Fund managers don detective caps in assessing virus impact

Investors questioning official figures' reliability are using alternative indicators to gauge virus trajectory and impact

Fund managers don detective caps in assessing virus impact

Many investors might be tempted to write off the ongoing concerns on the Wuhan coronavirus as a temporary scare that, like shocks from the drone strike on Saudi’s oil infrastructure last year or tensions following a U.S. missile attack launched against Iran, will naturally blow over.

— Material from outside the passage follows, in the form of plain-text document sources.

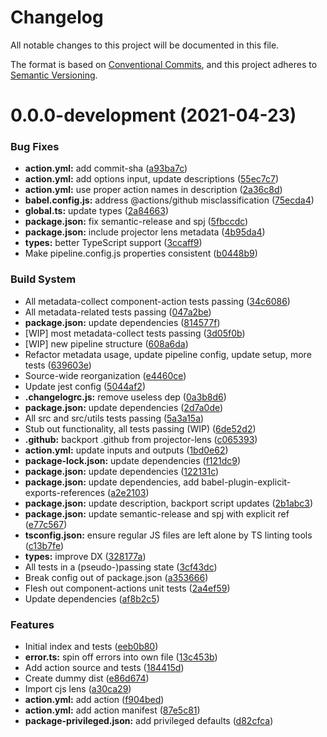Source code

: # Changelog

All notable changes to this project will be documented in this file.

The format is based on [Conventional Commits][1], and this project adheres to
[Semantic Versioning][2].

# 0.0.0-development (2021-04-23)

### Bug Fixes

- **action.yml:** add commit-sha ([a93ba7c][3])
- **action.yml:** add options input, update descriptions ([55ec7c7][4])
- **action.yml:** use proper action names in description ([2a36c8d][5])
- **babel.config.js:** address @actions/github misclassification ([75ecda4][6])
- **global.ts:** update types ([2a84663][7])
- **package.json:** fix semantic-release and spj ([5fbccdc][8])
- **package.json:** include projector lens metadata ([4b95da4][9])
- **types:** better TypeScript support ([3ccaff9][10])
- Make pipeline.config.js properties consistent ([b0448b9][11])

### Build System

- All metadata-collect component-action tests passing ([34c6086][12])
- All metadata-related tests passing ([047a2be][13])
- **package.json:** update dependencies ([814577f][14])
- \[WIP] most metadata-collect tests passing ([3d05f0b][15])
- \[WIP] new pipeline structure ([608a6da][16])
- Refactor metadata usage, update pipeline config, update setup, more tests
  ([639603e][17])
- Source-wide reorganization ([e4460ce][18])
- Update jest config ([5044af2][19])
- **.changelogrc.js:** remove useless dep ([0a3b8d6][20])
- **package.json:** update dependencies ([2d7a0de][21])
- All src and src/utils tests passing ([5a3a15a][22])
- Stub out functionality, all tests passing (WIP) ([6de52d2][23])
- **.github:** backport .github from projector-lens ([c065393][24])
- **action.yml:** update inputs and outputs ([1bd0e62][25])
- **package-lock.json:** update dependencies ([f121dc9][26])
- **package.json:** update dependencies ([122131c][27])
- **package.json:** update dependencies, add
  babel-plugin-explicit-exports-references ([a2e2103][28])
- **package.json:** update description, backport script updates ([2b1abc3][29])
- **package.json:** update semantic-release and spj with explicit ref
  ([e77c567][30])
- **tsconfig.json:** ensure regular JS files are left alone by TS linting tools
  ([c13b7fe][31])
- **types:** improve DX ([328177a][32])
- All tests in a (pseudo-)passing state ([3cf43dc][33])
- Break config out of package.json ([a353666][34])
- Flesh out component-actions unit tests ([2a4ef59][35])
- Update dependencies ([af8b2c5][36])

### Features

- Initial index and tests ([eeb0b80][37])
- **error.ts:** spin off errors into own file ([13c453b][38])
- Add action source and tests ([184415d][39])
- Create dummy dist ([e86d674][40])
- Import cjs lens ([a30ca29][41])
- **action.yml:** add action ([f904bed][42])
- **action.yml:** add action manifest ([87e5c81][43])
- **package-privileged.json:** add privileged defaults ([d82cfca][44])

[1]: https://conventionalcommits.org
[2]: https://semver.org
[3]:
  https://github.com/Xunnamius/projector-pipeline/commit/a93ba7c9baac3834c76f8a9f12d6eadb34a20505
[4]:
  https://github.com/Xunnamius/projector-pipeline/commit/55ec7c75593e36ec00962519eab29145399eb780
[5]:
  https://github.com/Xunnamius/projector-pipeline/commit/2a36c8d332b0d0805e1104fb2ca09558fd459460
[6]:
  https://github.com/Xunnamius/projector-pipeline/commit/75ecda429a013e67341be073284cf090065a8f2d
[7]:
  https://github.com/Xunnamius/projector-pipeline/commit/2a846632decc97163f276f57a6e94d024352c1a5
[8]:
  https://github.com/Xunnamius/projector-pipeline/commit/5fbccdcb388a1a5115f01d0c2d612f2c932e5724
[9]:
  https://github.com/Xunnamius/projector-pipeline/commit/4b95da4bf606d4a38d9300ce0a71c77e73b7c938
[10]:
  https://github.com/Xunnamius/projector-pipeline/commit/3ccaff9622ec7bd80ae8e86d7a0e85a034dc095b
[11]:
  https://github.com/Xunnamius/projector-pipeline/commit/b0448b9cabb42dddc8921c659ee9c3d4d4bd710c
[12]:
  https://github.com/Xunnamius/projector-pipeline/commit/34c6086f186c8876fbe409a2f78955bd10dc1a71
[13]:
  https://github.com/Xunnamius/projector-pipeline/commit/047a2bebf27f89f2160e5b529b408b699d6632ef
[14]:
  https://github.com/Xunnamius/projector-pipeline/commit/814577f2f62fe54ef79d2dc14803faa2273f3a63
[15]:
  https://github.com/Xunnamius/projector-pipeline/commit/3d05f0be0de678ca1af34de862c9229d4c34445b
[16]:
  https://github.com/Xunnamius/projector-pipeline/commit/608a6da729f898e7ba7446df10e0dc667ace0cde
[17]:
  https://github.com/Xunnamius/projector-pipeline/commit/639603e265d0d88b4f12b5818dacdc59a958f779
[18]:
  https://github.com/Xunnamius/projector-pipeline/commit/e4460ce1ef22c17fa895d25b55b2375a1ba110da
[19]:
  https://github.com/Xunnamius/projector-pipeline/commit/5044af26a8ff0201b71d5bb3e8acebf4c8b75906
[20]:
  https://github.com/Xunnamius/projector-pipeline/commit/0a3b8d69cc683514cf2f78ce0bc28a814e516ced
[21]:
  https://github.com/Xunnamius/projector-pipeline/commit/2d7a0de83f1b912aa251eb7206560904e2ecdcda
[22]:
  https://github.com/Xunnamius/projector-pipeline/commit/5a3a15afdea82b78f475590116aab8f6b1d4f0d3
[23]:
  https://github.com/Xunnamius/projector-pipeline/commit/6de52d2c82f15d609d0b83c0993462fdc76e75a6
[24]:
  https://github.com/Xunnamius/projector-pipeline/commit/c065393e2d6ff9fadaf24b6c51f639dd37f28324
[25]:
  https://github.com/Xunnamius/projector-pipeline/commit/1bd0e626b76afb6c50227b68a1bfafb05e5fd132
[26]:
  https://github.com/Xunnamius/projector-pipeline/commit/f121dc91ee5e899a084e10ecec4f66c5522d5eea
[27]:
  https://github.com/Xunnamius/projector-pipeline/commit/122131cf24198acd155686da6d892a9622bc8aa4
[28]:
  https://github.com/Xunnamius/projector-pipeline/commit/a2e21037f2b86e649a1ed0f77c82533d58ad08a3
[29]:
  https://github.com/Xunnamius/projector-pipeline/commit/2b1abc3cd3eaba6ddcca0d419742f3c1b6ab9fcf
[30]:
  https://github.com/Xunnamius/projector-pipeline/commit/e77c5672b45310c4ac8cc0d3d25763ee507c05fa
[31]:
  https://github.com/Xunnamius/projector-pipeline/commit/c13b7fe3def19067439a7b607871cfd015b2e85d
[32]:
  https://github.com/Xunnamius/projector-pipeline/commit/328177a781f4a9aa891414ed6d9bd10f860ac6d7
[33]:
  https://github.com/Xunnamius/projector-pipeline/commit/3cf43dca53346f75398f99094863ad93ce557c1a
[34]:
  https://github.com/Xunnamius/projector-pipeline/commit/a3536664145892ab3f9985b04de5e06411b1784e
[35]:
  https://github.com/Xunnamius/projector-pipeline/commit/2a4ef59d40e2a77050514b2de3fb625590e4a06e
[36]:
  https://github.com/Xunnamius/projector-pipeline/commit/af8b2c5c0f9be69a215e42b8a43d787e84651cdb
[37]:
  https://github.com/Xunnamius/projector-pipeline/commit/eeb0b8089af2c6b5bbdd9d924a2e883fa2fe89cf
[38]:
  https://github.com/Xunnamius/projector-pipeline/commit/13c453b8088625d4b83b75ea8d342f43ef1e6c98
[39]:
  https://github.com/Xunnamius/projector-pipeline/commit/184415d1f82c6983dfb41044862a59f357185d62
[40]:
  https://github.com/Xunnamius/projector-pipeline/commit/e86d6740850d1d7771ad35318853a40bc12be55a
[41]:
  https://github.com/Xunnamius/projector-pipeline/commit/a30ca2989665ba4d9f474f27e5ff48fb5dda2cb7
[42]:
  https://github.com/Xunnamius/projector-pipeline/commit/f904bed764705e03325e4cd482c6d849fbbce02f
[43]:
  https://github.com/Xunnamius/projector-pipeline/commit/87e5c81f01d2da2bb0dcc01f2cfce74bdab268d8
[44]:
  https://github.com/Xunnamius/projector-pipeline/commit/d82cfca9965f2059f4e8db13e19bf53209f39f06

But as the virus continues to make itself felt across sectors — Apple said it expected to fall short of its revenue guidance for the March quarter — some are going beyond official reports and figures as they consider their next moves.

“The best indicators are … from the physical world,” Nathaniel Polachek, a hedge fund manager at New York-based Commodity Asset Management, recently told Reuters.

According to the news outlet, Polachek has kept tabs on a vessel carrying roughly 750 tons of lead concentrate, which he had purchased in Greece to sell in mainland China. The ship had been idling off the coast for weeks as delays from factory closures and movement restrictions ripple across supply chains in the country.

News that the ship has been cleared to dock in Weihai, along with increased air pollution levels within key Chinese manufacturing hubs, is a welcome sign of business activity picking up, according to Polachek. “I want to see how long it takes for materials to get off the boat, how long it takes for me to get paid for them,” he said.

“[Investors] don’t believe the stuff they’ve been hearing from the Chinese government,” said Leland Miller, head of China Beige Book International. The firm gauges business conditions in the country through regular surveys of thousands of Chinese firms.

Some critics have accused China of not being transparent enough about how it handled the outbreak initially. The latest data from the country suggests a slowdown in new cases, but the growing number of companies warning of a possible hit from the virus is adding to the unease felt by asset owners and managers. Among those are Miller’s clients, which include hedge funds and pension funds with up to US$100 billion in AUM.

“Everyone realizes that they are not pricing in much risk,” he said. According to Reuters, the next Beige Book survey will ask respondents new questions about the effects of the country’s outbreak-induced lockdown.

Kevin Smith of Denver-based Crescat Capital increased his bets against Chinese stocks after a Chinese client sent him an email warning of “paralyzing and tragic scenes” in Hubei, which is ground zero for the outbreak. “It’s not really possible for us to be any more bearish on China,” Smith said, whose firm views the outbreak as “a catalyst for a downturn.”

Some follow more unorthodox approaches, including John Lekas, CEO and senior portfolio manager at Portland, Oregon-based Leader Capital. Aside from monitoring crematorium activity as a proxy indicator of deaths, he is studying data from the Johns Hopkins Center for Health Security to detect when reports of new cases will equal those of recoveries — he estimates that it will occur in March — at which point he believes the outbreak will have peaked.

“We are fixed income (investors) and nervous by nature,” said Lekas, whose US$450-million fund has been buying Treasuries. “The uncertainty makes us nervous.”